Work request: Please make sure what you return matches the listing below exactly, minus its pictures.
───── Task material
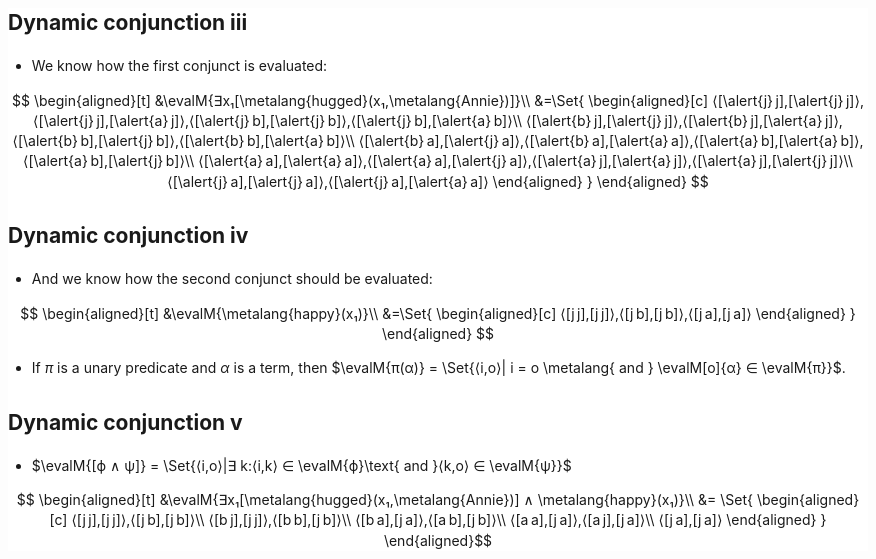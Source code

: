 ## Dynamic conjunction iii

- We know how the first conjunct is evaluated:

$$
\begin{aligned}[t]
&\evalM{∃x₁[\metalang{hugged}(x₁,\metalang{Annie})]}\\
&=\Set{
\begin{aligned}[c]
⟨[\alert{j} j],[\alert{j} j]⟩,⟨[\alert{j} j],[\alert{a} j]⟩,⟨[\alert{j} b],[\alert{j} b]⟩,⟨[\alert{j} b],[\alert{a} b]⟩\\
⟨[\alert{b} j],[\alert{j} j]⟩,⟨[\alert{b} j],[\alert{a} j]⟩,⟨[\alert{b} b],[\alert{j} b]⟩,⟨[\alert{b} b],[\alert{a} b]⟩\\
⟨[\alert{b} a],[\alert{j} a]⟩,⟨[\alert{b} a],[\alert{a} a]⟩,⟨[\alert{a} b],[\alert{a} b]⟩,⟨[\alert{a} b],[\alert{j} b]⟩\\
⟨[\alert{a} a],[\alert{a} a]⟩,⟨[\alert{a} a],[\alert{j} a]⟩,⟨[\alert{a} j],[\alert{a} j]⟩,⟨[\alert{a} j],[\alert{j} j]⟩\\
⟨[\alert{j} a],[\alert{j} a]⟩,⟨[\alert{j} a],[\alert{a} a]⟩
\end{aligned}
}
\end{aligned}
$$

## Dynamic conjunction iv

- And we know how the second conjunct should be evaluated:

$$
\begin{aligned}[t]
&\evalM{\metalang{happy}(x₁)}\\
&=\Set{
\begin{aligned}[c]
⟨[j j],[j j]⟩,⟨[j b],[j b]⟩,⟨[j a],[j a]⟩
\end{aligned}
}
\end{aligned}
$$

- If $π$ is a unary predicate and $α$ is a term, then $\evalM{π(α)} =
  \Set{⟨i,o⟩| i = o \metalang{ and } \evalM[o]{α} ∈ \evalM{π}}$.


## Dynamic conjunction v


- $\evalM{[ϕ ∧ ψ]} = \Set{⟨i,o⟩|∃ k:⟨i,k⟩ ∈ \evalM{ϕ}\text{ and }⟨k,o⟩ ∈ \evalM{ψ}}$

$$
\begin{aligned}[t]
&\evalM{∃x₁[\metalang{hugged}(x₁,\metalang{Annie})] ∧ \metalang{happy}(x₁)}\\
&= \Set{
\begin{aligned}[c]
⟨[j j],[j j]⟩,⟨[j b],[j b]⟩\\
⟨[b j],[j j]⟩,⟨[b b],[j b]⟩\\
⟨[b a],[j a]⟩,⟨[a b],[j b]⟩\\
⟨[a a],[j a]⟩,⟨[a j],[j a]⟩\\
⟨[j a],[j a]⟩
\end{aligned}
}
\end{aligned}$$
──────────
Solution for this problem:
Source code

: ## Dynamic conjunction iii

- We know how the first conjunct is evaluated:

$$
\begin{aligned}[t]
&\evalM{∃x₁[\metalang{hugged}(x₁,\metalang{Annie})]}\\
&=\Set{
\begin{aligned}[c]
⟨[\alert{j} j],[\alert{j} j]⟩,⟨[\alert{j} j],[\alert{a} j]⟩,⟨[\alert{j} b],[\alert{j} b]⟩,⟨[\alert{j} b],[\alert{a} b]⟩\\
⟨[\alert{b} j],[\alert{j} j]⟩,⟨[\alert{b} j],[\alert{a} j]⟩,⟨[\alert{b} b],[\alert{j} b]⟩,⟨[\alert{b} b],[\alert{a} b]⟩\\
⟨[\alert{b} a],[\alert{j} a]⟩,⟨[\alert{b} a],[\alert{a} a]⟩,⟨[\alert{a} b],[\alert{a} b]⟩,⟨[\alert{a} b],[\alert{j} b]⟩\\
⟨[\alert{a} a],[\alert{a} a]⟩,⟨[\alert{a} a],[\alert{j} a]⟩,⟨[\alert{a} j],[\alert{a} j]⟩,⟨[\alert{a} j],[\alert{j} j]⟩\\
⟨[\alert{j} a],[\alert{j} a]⟩,⟨[\alert{j} a],[\alert{a} a]⟩
\end{aligned}
}
\end{aligned}
$$

## Dynamic conjunction iv

- And we know how the second conjunct should be evaluated:

$$
\begin{aligned}[t]
&\evalM{\metalang{happy}(x₁)}\\
&=\Set{
\begin{aligned}[c]
⟨[j j],[j j]⟩,⟨[j b],[j b]⟩,⟨[j a],[j a]⟩
\end{aligned}
}
\end{aligned}
$$

- If $π$ is a unary predicate and $α$ is a term, then $\evalM{π(α)} =
  \Set{⟨i,o⟩| i = o \metalang{ and } \evalM[o]{α} ∈ \evalM{π}}$.


## Dynamic conjunction v


- $\evalM{[ϕ ∧ ψ]} = \Set{⟨i,o⟩|∃ k:⟨i,k⟩ ∈ \evalM{ϕ}\text{ and }⟨k,o⟩ ∈ \evalM{ψ}}$

$$
\begin{aligned}[t]
&\evalM{∃x₁[\metalang{hugged}(x₁,\metalang{Annie})] ∧ \metalang{happy}(x₁)}\\
&= \Set{
\begin{aligned}[c]
⟨[j j],[j j]⟩,⟨[j b],[j b]⟩\\
⟨[b j],[j j]⟩,⟨[b b],[j b]⟩\\
⟨[b a],[j a]⟩,⟨[a b],[j b]⟩\\
⟨[a a],[j a]⟩,⟨[a j],[j a]⟩\\
⟨[j a],[j a]⟩
\end{aligned}
}
\end{aligned}$$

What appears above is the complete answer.